Items of traditional spiritual and material culture of Siberian peoples had got to the museum from D. G. Messerschmidt's Siberian expedition and from participants of the Academic Detachment of the Second Kamchatka Expedition G.F. Muller, S.P. Krasheninnikov, G.W. Steller.
The major part of the early Siberian collections perished in the fire in the Kunstkamera that broke out on December 5, 1747.
Under Empress Elizabeth’s special Order of January 13, 1761, a systematic gathering of items of Siberian peoples’ costumes in accordance with attached to the order inventory and their shipping to the Academy of Sciences through the Siberian Prikaz was organized. The Order with the inventory was sent to all Siberian Chancelleries. The Academy of Sciences specified in its correspondence with the Siberian Provincial Chancellery that the items were to be acquired with no offence or damage to local residents and at the price asked by sellers .

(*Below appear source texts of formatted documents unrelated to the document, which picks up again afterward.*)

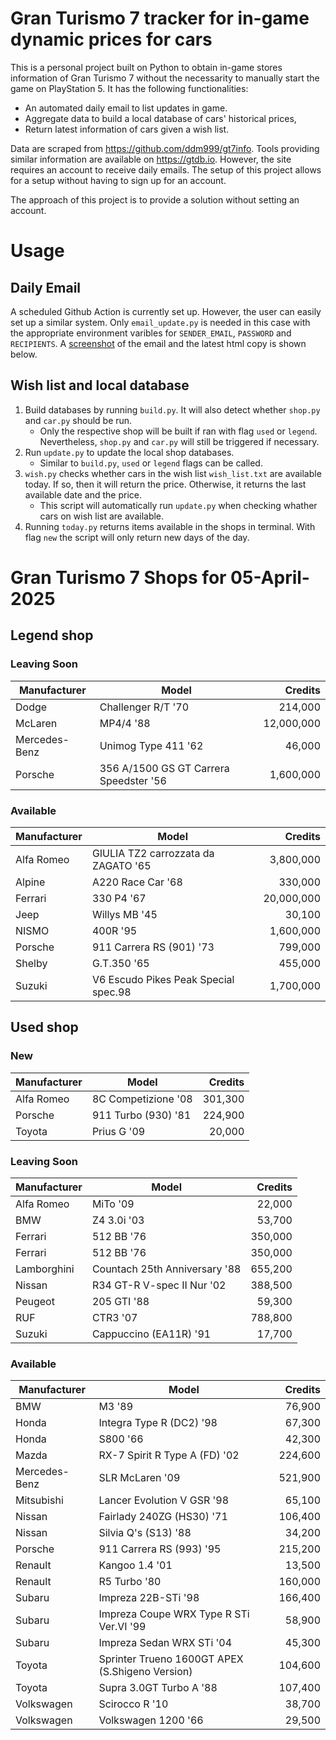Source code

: # Gran Turismo 7 tracker for in-game dynamic prices for cars

This is a personal project built on Python to obtain in-game stores information of Gran Turismo 7 without the necessarity to manually start the game on PlayStation 5. It has the following functionalities:

- An automated daily email to list updates in game.
- Aggregate data to build a local database of cars' historical prices,
- Return latest information of cars given a wish list.

Data are scraped from https://github.com/ddm999/gt7info. Tools providing similar information are available on https://gtdb.io. However, the site requires an account to receive daily emails. The setup of this project allows for a setup without having to sign up for an account.

The approach of this project is to provide a solution without setting an account.

# Usage

## Daily Email

A scheduled Github Action is currently set up. However, the user can easily set up a similar system. Only `email_update.py` is needed in this case with the appropriate environment varibles for `SENDER_EMAIL`, `PASSWORD` and `RECIPIENTS`. A [screenshot](https://raw.githubusercontent.com/marcohoucheng/Gran-Turismo-7-Price-Tracker/main/data/email_screenshot.png) of the email and the latest html copy is shown below.

## Wish list and local database

1. Build databases by running `build.py`. It will also detect whether `shop.py` and `car.py` should be run.
    - Only the respective shop will be built if ran with flag `used` or `legend`. Nevertheless, `shop.py` and `car.py` will still be triggered if necessary.
2. Run `update.py` to update the local shop databases.
    - Similar to `build.py`, `used` or `legend` flags can be called.
3. `wish.py` checks whether cars in the wish list `wish_list.txt` are available today. If so, then it will return the price. Otherwise, it returns the last available date and the price.
    - This script will automatically run `update.py` when checking whather cars on wish list are available.
4. Running `today.py` returns items available in the shops in terminal. With flag `new` the script will only return new days of the day.


# Gran Turismo 7 Shops for 05-April-2025



## Legend shop

### Leaving Soon
 | Manufacturer | Model | Credits |
 | --- | --- | --: |
|Dodge|Challenger R/T '70|214,000|
|McLaren|MP4/4 '88|12,000,000|
|Mercedes-Benz|Unimog Type 411 '62|46,000|
|Porsche|356 A/1500 GS GT Carrera Speedster '56|1,600,000|

### Available
 | Manufacturer | Model | Credits |
 | --- | --- | --: |
|Alfa Romeo|GIULIA TZ2 carrozzata da ZAGATO '65|3,800,000|
|Alpine|A220 Race Car '68|330,000|
|Ferrari|330 P4 '67|20,000,000|
|Jeep|Willys MB '45|30,100|
|NISMO|400R '95|1,600,000|
|Porsche|911 Carrera RS (901) '73|799,000|
|Shelby|G.T.350 '65|455,000|
|Suzuki|V6 Escudo Pikes Peak Special spec.98|1,700,000|


## Used shop

### New
 | Manufacturer | Model | Credits |
 | --- | --- | --: |
|Alfa Romeo|8C Competizione '08|301,300|
|Porsche|911 Turbo (930) '81|224,900|
|Toyota|Prius G '09|20,000|

### Leaving Soon
 | Manufacturer | Model | Credits |
 | --- | --- | --: |
|Alfa Romeo|MiTo '09|22,000|
|BMW|Z4 3.0i '03|53,700|
|Ferrari|512 BB '76|350,000|
|Ferrari|512 BB '76|350,000|
|Lamborghini|Countach 25th Anniversary '88|655,200|
|Nissan|R34 GT-R V-spec II Nur '02|388,500|
|Peugeot|205 GTI '88|59,300|
|RUF|CTR3 '07|788,800|
|Suzuki|Cappuccino (EA11R) '91|17,700|

### Available
 | Manufacturer | Model | Credits |
 | --- | --- | --: |
|BMW|M3 '89|76,900|
|Honda|Integra Type R (DC2) '98|67,300|
|Honda|S800 '66|42,300|
|Mazda|RX-7 Spirit R Type A (FD) '02|224,600|
|Mercedes-Benz|SLR McLaren '09|521,900|
|Mitsubishi|Lancer Evolution V GSR '98|65,100|
|Nissan|Fairlady 240ZG (HS30) '71|106,400|
|Nissan|Silvia Q's (S13) '88|34,200|
|Porsche|911 Carrera RS (993) '95|215,200|
|Renault|Kangoo 1.4 '01|13,500|
|Renault|R5 Turbo '80|160,000|
|Subaru|Impreza 22B-STi '98|166,400|
|Subaru|Impreza Coupe WRX Type R STi Ver.VI '99|58,900|
|Subaru|Impreza Sedan WRX STi '04|45,300|
|Toyota|Sprinter Trueno 1600GT APEX (S.Shigeno Version)|104,600|
|Toyota|Supra 3.0GT Turbo A '88|107,400|
|Volkswagen|Scirocco R '10|38,700|
|Volkswagen|Volkswagen 1200 '66|29,500|

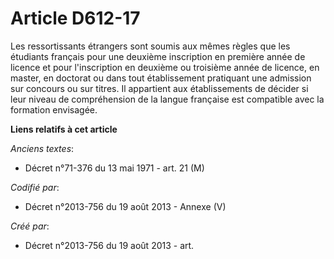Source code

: # Article D612-17

Les ressortissants étrangers sont soumis aux mêmes règles que les étudiants français pour une deuxième inscription en
première année de licence et pour l'inscription en deuxième ou troisième année de licence, en master, en doctorat ou dans
tout établissement pratiquant une admission sur concours ou sur titres. Il appartient aux établissements de décider si leur
niveau de compréhension de la langue française est compatible avec la formation envisagée.

**Liens relatifs à cet article**

_Anciens textes_:

  - Décret n°71-376 du 13 mai 1971 - art. 21 (M)

_Codifié par_:

  - Décret n°2013-756 du 19 août 2013 -  Annexe (V)

_Créé par_:

  - Décret n°2013-756 du 19 août 2013 - art.
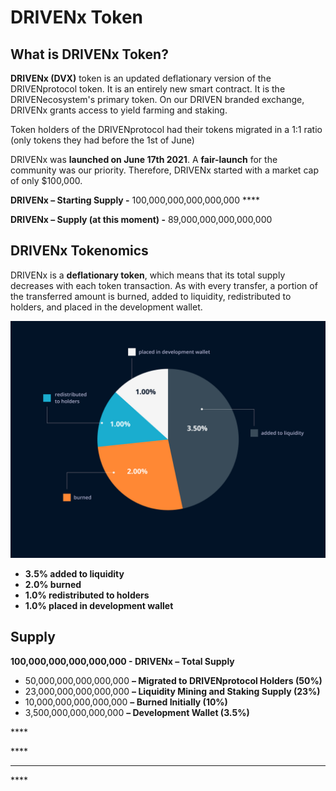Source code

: # DRIVENx Token

## What is DRIVENx Token?

**DRIVENx \(DVX\)** token is an updated deflationary version of the DRIVENprotocol token. It is an entirely new smart contract. It is the DRIVENecosystem's primary token. On our DRIVEN branded exchange, DRIVENx grants access to yield farming and staking. 

Token holders of the DRIVENprotocol had their tokens migrated in a 1:1 ratio \(only tokens they had before the 1st of June\)

DRIVENx was **launched on June 17th 2021**. A **fair-launch** for the community was our priority. Therefore, DRIVENx started with a market cap of only $100,000.

**DRIVENx – Starting Supply -** 100,000,000,000,000,000 ****

**DRIVENx –  Supply \(at this moment\) -** 89,000,000,000,000,000

## **DRIVENx Tokenomics**

DRIVENx is a **deflationary token**, which means that its total supply decreases with each token transaction. As with every transfer, a portion of the transferred amount is burned, added to liquidity, redistributed to holders, and placed in the development wallet.

![](../.gitbook/assets/group-71.jpg)

* **3.5% added to liquidity**
* **2.0% burned**
* **1.0% redistributed to holders**
* **1.0% placed in development wallet**

## Supply

**100,000,000,000,000,000 - DRIVENx – Total Supply**

* 50,000,000,000,000,000 **– Migrated to DRIVENprotocol Holders \(50%\)**
* 23,000,000,000,000,000 **– Liquidity Mining and Staking Supply \(23%\)**
* 10,000,000,000,000,000 **– Burned Initially \(10%\)**
* 3,500,000,000,000,000 **– Development Wallet \(3.5%\)**

\*\*\*\*





\*\*\*\*

 ****

\*\*\*\*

By the end of the 18th c., the Kunstkamera’s exposition had on display clothes, footwear, headwear, birch bark utensils and house holding items of the Ugrian peoples of the Western Siberia; summer, winter, and hunting clothes of the Tungusic and Samoyedic peoples; details of horse harnesses and ammunitions of the Buryats; the Eskimo and Koryaks’ tools for fishing and hunting sea animals; ritual drums of Siberian Shamans, images of gods and amulets.
The collection was displayed in showcases, but as of the second half of the 18th c., ritual costumes of Tungusic male and female Shamans, traditional costumes of Tungus, Khanty, and Evenki men and women were displayed on mannequins showing specific features of the presented peoples’ looks.